Segment Open

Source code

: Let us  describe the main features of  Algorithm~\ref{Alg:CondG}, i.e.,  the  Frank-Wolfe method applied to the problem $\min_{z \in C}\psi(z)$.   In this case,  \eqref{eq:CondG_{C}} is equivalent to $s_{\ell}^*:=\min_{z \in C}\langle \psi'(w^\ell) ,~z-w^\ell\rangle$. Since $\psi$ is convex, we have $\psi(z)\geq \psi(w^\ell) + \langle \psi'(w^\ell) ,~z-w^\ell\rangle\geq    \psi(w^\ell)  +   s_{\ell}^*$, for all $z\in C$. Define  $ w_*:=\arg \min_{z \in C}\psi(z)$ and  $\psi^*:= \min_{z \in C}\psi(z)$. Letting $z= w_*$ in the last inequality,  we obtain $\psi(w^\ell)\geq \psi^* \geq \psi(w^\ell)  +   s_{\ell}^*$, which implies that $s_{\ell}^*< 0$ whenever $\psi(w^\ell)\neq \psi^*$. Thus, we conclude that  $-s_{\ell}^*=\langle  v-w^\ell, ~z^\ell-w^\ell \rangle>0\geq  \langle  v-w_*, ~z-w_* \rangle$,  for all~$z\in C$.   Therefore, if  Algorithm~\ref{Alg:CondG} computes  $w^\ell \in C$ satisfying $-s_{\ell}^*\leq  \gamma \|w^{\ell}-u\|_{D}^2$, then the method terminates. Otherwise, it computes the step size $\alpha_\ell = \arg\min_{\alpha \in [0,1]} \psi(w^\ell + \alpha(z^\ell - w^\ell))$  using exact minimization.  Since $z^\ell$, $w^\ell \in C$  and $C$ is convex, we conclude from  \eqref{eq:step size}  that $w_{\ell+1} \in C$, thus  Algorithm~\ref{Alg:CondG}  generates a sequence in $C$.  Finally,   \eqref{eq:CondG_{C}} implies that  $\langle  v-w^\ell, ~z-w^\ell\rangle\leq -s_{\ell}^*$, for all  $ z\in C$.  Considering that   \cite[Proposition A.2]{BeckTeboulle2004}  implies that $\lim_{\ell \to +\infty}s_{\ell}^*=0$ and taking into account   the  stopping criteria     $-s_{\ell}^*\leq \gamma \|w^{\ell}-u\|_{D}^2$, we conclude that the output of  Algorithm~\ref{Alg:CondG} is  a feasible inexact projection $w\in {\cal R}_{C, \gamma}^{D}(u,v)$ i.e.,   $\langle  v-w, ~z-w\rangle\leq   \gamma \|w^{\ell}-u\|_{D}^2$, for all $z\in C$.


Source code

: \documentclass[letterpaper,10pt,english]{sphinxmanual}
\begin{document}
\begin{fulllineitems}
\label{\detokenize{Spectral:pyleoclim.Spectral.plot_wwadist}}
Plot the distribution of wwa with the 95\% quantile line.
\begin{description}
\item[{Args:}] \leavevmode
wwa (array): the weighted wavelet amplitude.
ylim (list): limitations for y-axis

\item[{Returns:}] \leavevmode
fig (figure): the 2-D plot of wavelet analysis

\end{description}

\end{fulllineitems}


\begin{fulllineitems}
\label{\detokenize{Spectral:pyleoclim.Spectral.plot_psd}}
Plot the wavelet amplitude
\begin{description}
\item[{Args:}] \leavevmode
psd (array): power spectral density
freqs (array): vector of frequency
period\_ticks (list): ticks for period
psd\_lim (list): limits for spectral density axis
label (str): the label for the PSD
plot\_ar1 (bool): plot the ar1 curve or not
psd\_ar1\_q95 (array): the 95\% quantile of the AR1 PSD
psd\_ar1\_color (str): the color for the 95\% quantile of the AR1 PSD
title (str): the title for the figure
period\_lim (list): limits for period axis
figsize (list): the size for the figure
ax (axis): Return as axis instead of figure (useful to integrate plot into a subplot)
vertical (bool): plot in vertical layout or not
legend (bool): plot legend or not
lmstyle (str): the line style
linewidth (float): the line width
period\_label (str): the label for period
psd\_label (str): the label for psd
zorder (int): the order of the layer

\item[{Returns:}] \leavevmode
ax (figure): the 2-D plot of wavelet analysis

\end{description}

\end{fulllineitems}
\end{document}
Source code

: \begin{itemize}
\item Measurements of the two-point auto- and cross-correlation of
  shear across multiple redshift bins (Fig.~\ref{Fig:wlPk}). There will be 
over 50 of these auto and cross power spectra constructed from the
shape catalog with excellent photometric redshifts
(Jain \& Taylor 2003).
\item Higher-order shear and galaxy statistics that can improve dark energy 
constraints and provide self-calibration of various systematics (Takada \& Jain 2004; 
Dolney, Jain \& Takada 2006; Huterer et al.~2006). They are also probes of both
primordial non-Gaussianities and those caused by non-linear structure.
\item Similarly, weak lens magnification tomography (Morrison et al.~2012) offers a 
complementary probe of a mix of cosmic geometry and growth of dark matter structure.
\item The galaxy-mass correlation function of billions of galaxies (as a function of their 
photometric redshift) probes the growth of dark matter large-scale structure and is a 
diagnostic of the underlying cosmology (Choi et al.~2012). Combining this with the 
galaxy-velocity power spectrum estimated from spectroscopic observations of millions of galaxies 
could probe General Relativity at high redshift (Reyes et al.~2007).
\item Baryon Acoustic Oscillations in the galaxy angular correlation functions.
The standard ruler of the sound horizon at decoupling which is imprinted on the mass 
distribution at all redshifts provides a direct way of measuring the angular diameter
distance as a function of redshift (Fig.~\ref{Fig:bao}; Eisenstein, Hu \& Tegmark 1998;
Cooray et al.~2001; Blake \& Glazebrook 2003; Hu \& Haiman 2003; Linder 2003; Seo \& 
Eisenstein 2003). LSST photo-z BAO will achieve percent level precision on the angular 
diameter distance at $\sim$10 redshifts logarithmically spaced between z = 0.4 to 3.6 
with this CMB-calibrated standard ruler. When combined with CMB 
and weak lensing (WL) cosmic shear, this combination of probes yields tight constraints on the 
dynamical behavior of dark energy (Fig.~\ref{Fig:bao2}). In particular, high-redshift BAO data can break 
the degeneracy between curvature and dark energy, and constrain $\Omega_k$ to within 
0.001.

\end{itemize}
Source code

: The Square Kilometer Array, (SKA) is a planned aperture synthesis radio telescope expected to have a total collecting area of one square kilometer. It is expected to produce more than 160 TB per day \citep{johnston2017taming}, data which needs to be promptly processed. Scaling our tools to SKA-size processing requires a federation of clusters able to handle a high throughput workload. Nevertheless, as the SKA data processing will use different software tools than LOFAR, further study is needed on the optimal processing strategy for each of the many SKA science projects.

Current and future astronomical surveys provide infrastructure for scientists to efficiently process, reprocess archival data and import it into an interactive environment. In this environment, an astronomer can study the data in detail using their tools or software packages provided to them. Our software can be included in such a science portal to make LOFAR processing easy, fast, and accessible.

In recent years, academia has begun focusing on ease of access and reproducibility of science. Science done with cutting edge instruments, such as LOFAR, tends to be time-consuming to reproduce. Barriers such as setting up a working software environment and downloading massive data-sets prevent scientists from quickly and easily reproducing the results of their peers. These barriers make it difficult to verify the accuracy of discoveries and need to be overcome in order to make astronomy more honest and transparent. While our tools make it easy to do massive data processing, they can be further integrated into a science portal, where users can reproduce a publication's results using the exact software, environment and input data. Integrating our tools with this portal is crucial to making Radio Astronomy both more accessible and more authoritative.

Segment Closed
Segment Open

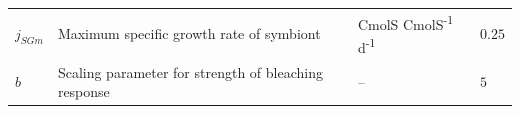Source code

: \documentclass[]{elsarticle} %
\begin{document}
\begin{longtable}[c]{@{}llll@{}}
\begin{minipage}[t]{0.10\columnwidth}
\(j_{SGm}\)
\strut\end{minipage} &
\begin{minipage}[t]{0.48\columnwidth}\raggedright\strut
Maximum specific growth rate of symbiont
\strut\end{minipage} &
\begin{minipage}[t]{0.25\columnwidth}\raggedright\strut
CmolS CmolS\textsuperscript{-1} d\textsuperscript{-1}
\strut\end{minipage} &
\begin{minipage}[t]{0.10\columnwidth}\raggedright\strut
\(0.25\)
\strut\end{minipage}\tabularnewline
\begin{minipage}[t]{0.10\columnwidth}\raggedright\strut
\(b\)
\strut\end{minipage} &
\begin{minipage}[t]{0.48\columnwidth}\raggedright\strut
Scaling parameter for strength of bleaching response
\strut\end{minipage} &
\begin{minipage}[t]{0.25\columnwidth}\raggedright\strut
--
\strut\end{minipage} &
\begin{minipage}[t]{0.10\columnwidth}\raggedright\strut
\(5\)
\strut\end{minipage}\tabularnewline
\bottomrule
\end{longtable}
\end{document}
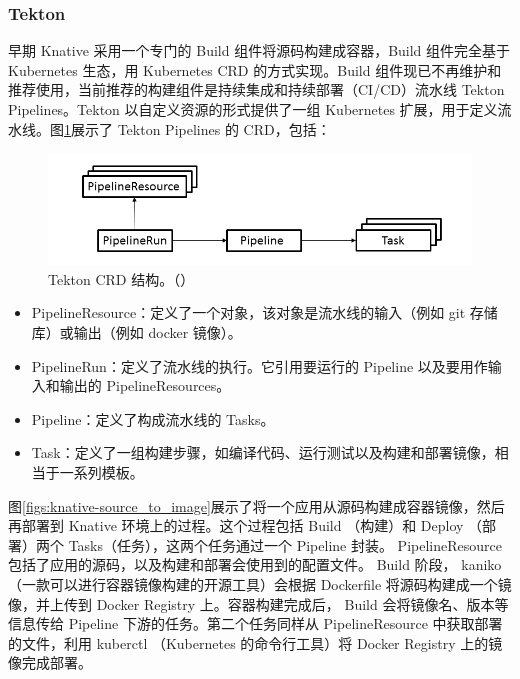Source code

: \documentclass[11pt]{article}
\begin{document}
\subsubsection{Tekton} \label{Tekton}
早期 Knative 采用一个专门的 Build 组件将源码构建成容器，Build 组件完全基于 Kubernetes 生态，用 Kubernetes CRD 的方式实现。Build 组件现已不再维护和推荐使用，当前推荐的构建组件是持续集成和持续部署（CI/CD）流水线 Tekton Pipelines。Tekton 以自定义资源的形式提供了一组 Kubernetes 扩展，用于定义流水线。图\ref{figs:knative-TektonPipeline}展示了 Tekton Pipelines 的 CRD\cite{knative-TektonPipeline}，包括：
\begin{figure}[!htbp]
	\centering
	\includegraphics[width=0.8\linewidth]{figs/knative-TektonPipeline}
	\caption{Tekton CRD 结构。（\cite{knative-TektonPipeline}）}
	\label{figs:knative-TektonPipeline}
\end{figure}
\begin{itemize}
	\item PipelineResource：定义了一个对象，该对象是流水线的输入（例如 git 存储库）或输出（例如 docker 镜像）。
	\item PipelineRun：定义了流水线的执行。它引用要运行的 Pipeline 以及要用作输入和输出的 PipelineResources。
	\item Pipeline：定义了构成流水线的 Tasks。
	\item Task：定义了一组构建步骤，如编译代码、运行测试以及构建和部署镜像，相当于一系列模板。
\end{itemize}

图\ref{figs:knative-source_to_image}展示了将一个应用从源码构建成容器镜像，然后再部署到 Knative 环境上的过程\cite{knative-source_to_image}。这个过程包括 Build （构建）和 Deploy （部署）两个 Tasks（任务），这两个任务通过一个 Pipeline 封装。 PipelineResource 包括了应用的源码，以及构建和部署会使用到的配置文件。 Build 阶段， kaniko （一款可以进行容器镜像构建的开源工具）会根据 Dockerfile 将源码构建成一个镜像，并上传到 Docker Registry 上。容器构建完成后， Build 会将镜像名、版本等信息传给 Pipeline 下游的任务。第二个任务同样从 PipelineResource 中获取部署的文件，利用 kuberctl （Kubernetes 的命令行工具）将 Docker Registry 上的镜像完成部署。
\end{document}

Segment Closed

» Activity: Whenever the string "cosmic" shows up in a line of the records, copy that line.

» Solution:
complementary probe of a mix of cosmic geometry and growth of dark matter structure.
and weak lensing (WL) cosmic shear, this combination of probes yields tight constraints on the 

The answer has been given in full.